Para o cientista político Guilherme Casarões, professor da Fundação Getulio Vargas (FGV), em São Paulo, um dos maiores desafios da nova política externa do Brasil, neste cenário de antagonismo entre Pequim e Washington, será como recuperar o protagonismo regional, após anos de marcha à ré da diplomacia brasileira na América do Sul.
“O Brasil perdeu o interesse pela América do Sul”, disse Casarões. “Isso vem desde o governo de Dilma Rousseff, bem antes de Jair Bolsonaro.” Com o vácuo deixado pelo Brasil, as relações comerciais, econômicas e tecnológicas mais importantes da região agora são com a China – embora culturalmente e politicamente a América do Sul ainda esteja mais alinhada com os EUA.
O Brasil perdeu o interesse pela América do Sul”
Guilherme Casarões, professor da FGV
De acordo com Casarões, Lula pode até tentar retomar o espaço perdido, mas precisa interpretar essa nova dinâmica internacional. “O mundo de hoje é bem mais complexo do que era 20 anos atrás”, afirmou. “Vivemos uma bipolaridade mais próxima dos tempos de Guerra Fria.”
Para complicar o caminho da retomada do protagonismo, o cerco às empreiteiras brasileiras na região – as consequências mais visíveis da Lava Jato na América Latina – imobilizará ferramenta importante de política externa: os investimentos. Hoje, com índices econômicos anêmicos, o Brasil perdeu seu poder de atração.
Cenário
A complexidade do cenário externo é outra questão que não deixa muita margem de erro. Apesar de ser dominado pela rivalidade crescente entre EUA e China, as relações internacionais são mais complexas do que durante o último período bipolar, entre soviéticos e americanos.
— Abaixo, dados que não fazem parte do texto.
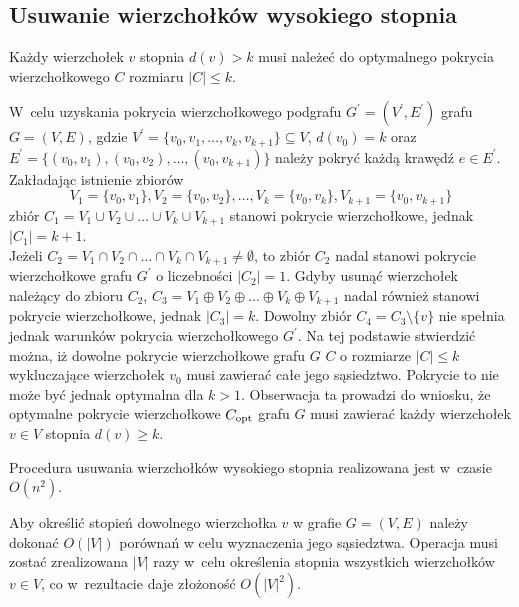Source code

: \subsection{Usuwanie wierzchołków wysokiego stopnia}\label{section_kernelization_high-degree}

\begin{theorem}
  Każdy wierzchołek $v$ stopnia $d(v) > k$ musi należeć do optymalnego pokrycia wierzchołkowego 
  $C$ rozmiaru $|C| \leq k$.
\end{theorem}
\begin{bproof}
  W~celu uzyskania pokrycia wierzchołkowego podgrafu $G^\prime=(V^\prime,E^\prime)$
  grafu $G=(V,E)$, gdzie $V^\prime=\{v_0, v_1, \ldots, v_k, v_{k+1}\} \subseteq V$, $d(v_0)=k$ oraz \\
  $E^\prime=\{(v_0,v_1), (v_0,v_2), \ldots, (v_0,v_{k+1})\}$ należy pokryć każdą krawędź $e \in E^\prime$.
  Zakładając istnienie zbiorów \[V_1=\{v_0,v_1\}, V_2=\{v_0,v_2\}, \ldots,
  V_k=\{v_0,v_k\},V_{k+1}=\{v_0,v_{k+1}\}\]
  zbiór $C_1=V_1 \cup V_2 \cup \ldots \cup V_k \cup V_{k+1}$ stanowi pokrycie wierzchołkowe, jednak $|C_1| = k +1$.\\
  Jeżeli $C_2=V_1 \cap V_2 \cap \ldots \cap V_k \cap V_{k+1} \neq \emptyset$, to zbiór $C_2$ nadal stanowi pokrycie wierzchołkowe grafu $G^\prime$ o liczebności
  $|C_2|=1$.
  Gdyby usunąć wierzchołek należący do zbioru $C_2$, $C_3=V_1 \oplus V_2 \oplus \ldots \oplus V_k \oplus V_{k+1}$ nadal
  również stanowi pokrycie wierzchołkowe, jednak $|C_3|=k$.
  Dowolny zbiór $C_4=C_3 \setminus \{v\}$ nie spełnia jednak warunków pokrycia wierzchołkowego $G^\prime$.
  Na tej podstawie stwierdzić można, iż dowolne pokrycie wierzchołkowe grafu $G$ 
  $C$ o rozmiarze $|C| \leq k$ wykluczające wierzchołek $v_0$ musi zawierać całe jego
  sąsiedztwo. Pokrycie to nie może być jednak optymalna dla $k > 1$.
  Obserwacja ta prowadzi do wniosku, że optymalne pokrycie wierzchołkowe
  $C_{\textnormal{opt}}$ grafu $G$ musi zawierać każdy wierzchołek $v \in V$ stopnia $d(v) \geq k$.
\end{bproof}

\begin{theorem}
  Procedura usuwania wierzchołków wysokiego stopnia realizowana jest w~czasie $O(n^2)$.
\end{theorem}
\begin{bproof}
  Aby określić stopień dowolnego wierzchołka $v$ w grafie $G=(V,E)$ należy 
  dokonać $O(|V|)$ porównań w celu wyznaczenia jego sąsiedztwa.
  Operacja musi zostać zrealizowana $|V|$ razy w~celu określenia stopnia
  wszystkich wierzchołków $v \in V$, co w~rezultacie daje złożoność $O (|V|^2)$.
\end{bproof}

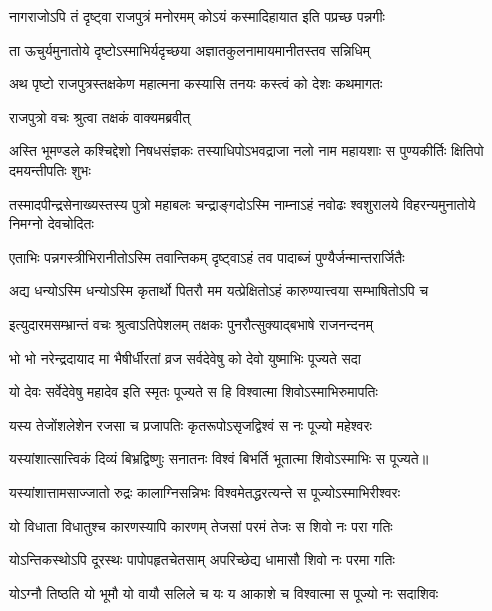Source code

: \twolineshloka
{नागराजोऽपि तं दृष्ट्वा राजपुत्रं मनोरमम्}
{कोऽयं कस्मादिहायात इति पप्रच्छ पन्नगीः} %

\twolineshloka
{ता ऊचुर्यमुनातोये दृष्टोऽस्माभिर्यदृच्छया}
{अज्ञातकुलनामायमानीतस्तव सन्निधिम्} %

\twolineshloka
{अथ पृष्टो राजपुत्रस्तक्षकेण महात्मना}
{कस्यासि तनयः कस्त्वं को देशः कथमागतः} %

\onelineshloka
{राजपुत्रो वचः श्रुत्वा तक्षकं वाक्यमब्रवीत्} %

\threelineshloka
{अस्ति भूमण्डले कश्चिद्देशो निषधसंज्ञकः}
{तस्याधिपोऽभवद्राजा नलो नाम महायशाः}
{स पुण्यकीर्तिः क्षितिपो दमयन्तीपतिः शुभः} %

\threelineshloka
{तस्मादपीन्द्रसेनाख्यस्तस्य पुत्रो महाबलः}
{चन्द्राङ्गदोऽस्मि नाम्नाऽहं नवोढः श्वशुरालये}
{विहरन्यमुनातोये निमग्नो देवचोदितः} %

\twolineshloka
{एताभिः पन्नगस्त्रीभिरानीतोऽस्मि तवान्तिकम्}
{दृष्ट्वाऽहं तव पादाब्जं पुण्यैर्जन्मान्तरार्जितैः} %

\twolineshloka
{अद्य धन्योऽस्मि धन्योऽस्मि कृतार्थो पितरौ मम}
{यत्प्रेक्षितोऽहं कारुण्यात्त्वया सम्भाषितोऽपि च} %

\twolineshloka
{इत्युदारमसम्भ्रान्तं वचः श्रुत्वाऽतिपेशलम्}
{तक्षकः पुनरौत्सुक्याद्बभाषे राजनन्दनम्} %

\twolineshloka
{भो भो नरेन्द्रदायाद मा भैषीर्धीरतां व्रज}
{सर्वदेवेषु को देवो युष्माभिः पूज्यते सदा} %

\twolineshloka
{यो देवः सर्वेदेवेषु महादेव इति स्मृतः}
{पूज्यते स हि विश्वात्मा शिवोऽस्माभिरुमापतिः} %

\twolineshloka
{यस्य तेजोंशलेशेन रजसा च प्रजापतिः}
{कृतरूपोऽसृजद्विश्वं स नः पूज्यो महेश्वरः} %

\twolineshloka
{यस्यांशात्सात्त्विकं दिव्यं बिभ्रद्विष्णुः सनातनः}
{विश्वं बिभर्ति भूतात्मा शिवोऽस्माभिः स पूज्यते॥} %

\twolineshloka
{यस्यांशात्तामसाज्जातो रुद्रः कालाग्निसन्निभः}
{विश्वमेतद्धरत्यन्ते स पूज्योऽस्माभिरीश्वरः} %

\twolineshloka
{यो विधाता विधातुश्च कारणस्यापि कारणम्}
{तेजसां परमं तेजः स शिवो नः परा गतिः} %

\twolineshloka
{योऽन्तिकस्थोऽपि दूरस्थः पापोपहृतचेतसाम्}
{अपरिच्छेद्य धामासौ शिवो नः परमा गतिः} %

\twolineshloka
{योऽग्नौ तिष्ठति यो भूमौ यो वायौ सलिले च यः}
{य आकाशे च विश्वात्मा स पूज्यो नः सदाशिवः} %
Segundo Schuman, diferentemente da Guerra Fria, quando europeus e americanos tinham uma interação apenas marginal com a União Soviética, hoje os dois polos, China e EUA, estão muito mais integrados e são economicamente interdependentes. “Além disso, há uma troca cultural maior, a tecnologia é diferente e as pessoas estão mais conectadas”, disse.
Diplomacia
É por isso que preocupa o afastamento recente e mais profundo entre chineses e americanos. Esses detalhes tornaram o cenário internacional mais confuso e órfão de análises multifacetadas. “Assim, o trabalho mais importante de um formulador de política externa é saber ler o mundo. E há várias interpretações diferentes”, disse Feliciano de Sá Guimarães, diretor acadêmico do Centro Brasileiro de Relações Internacionais (Cebri).
Segundo ele, além da bipolaridade evidente entre EUA e China, o sistema internacional pode estar caminhando para uma disputa entre modelos políticos: de um lado as democracias capitalistas; de outro, modelos capitalistas autoritários.
As duas bipolaridades não são excludentes e, muitas vezes, pode haver uma sobreposição de interesses, o que torna inútil análises rasteiras do cenário internacional. “Essa disputa pode durar décadas. Se isso ocorrer, será muito difícil que não tenhamos no futuro um grande partido autoritário de direita no Brasil”, disse. “Um sistema internacional moldado nesses termos teria espaço para o bolsonarismo, mesmo derrotado na eleição.”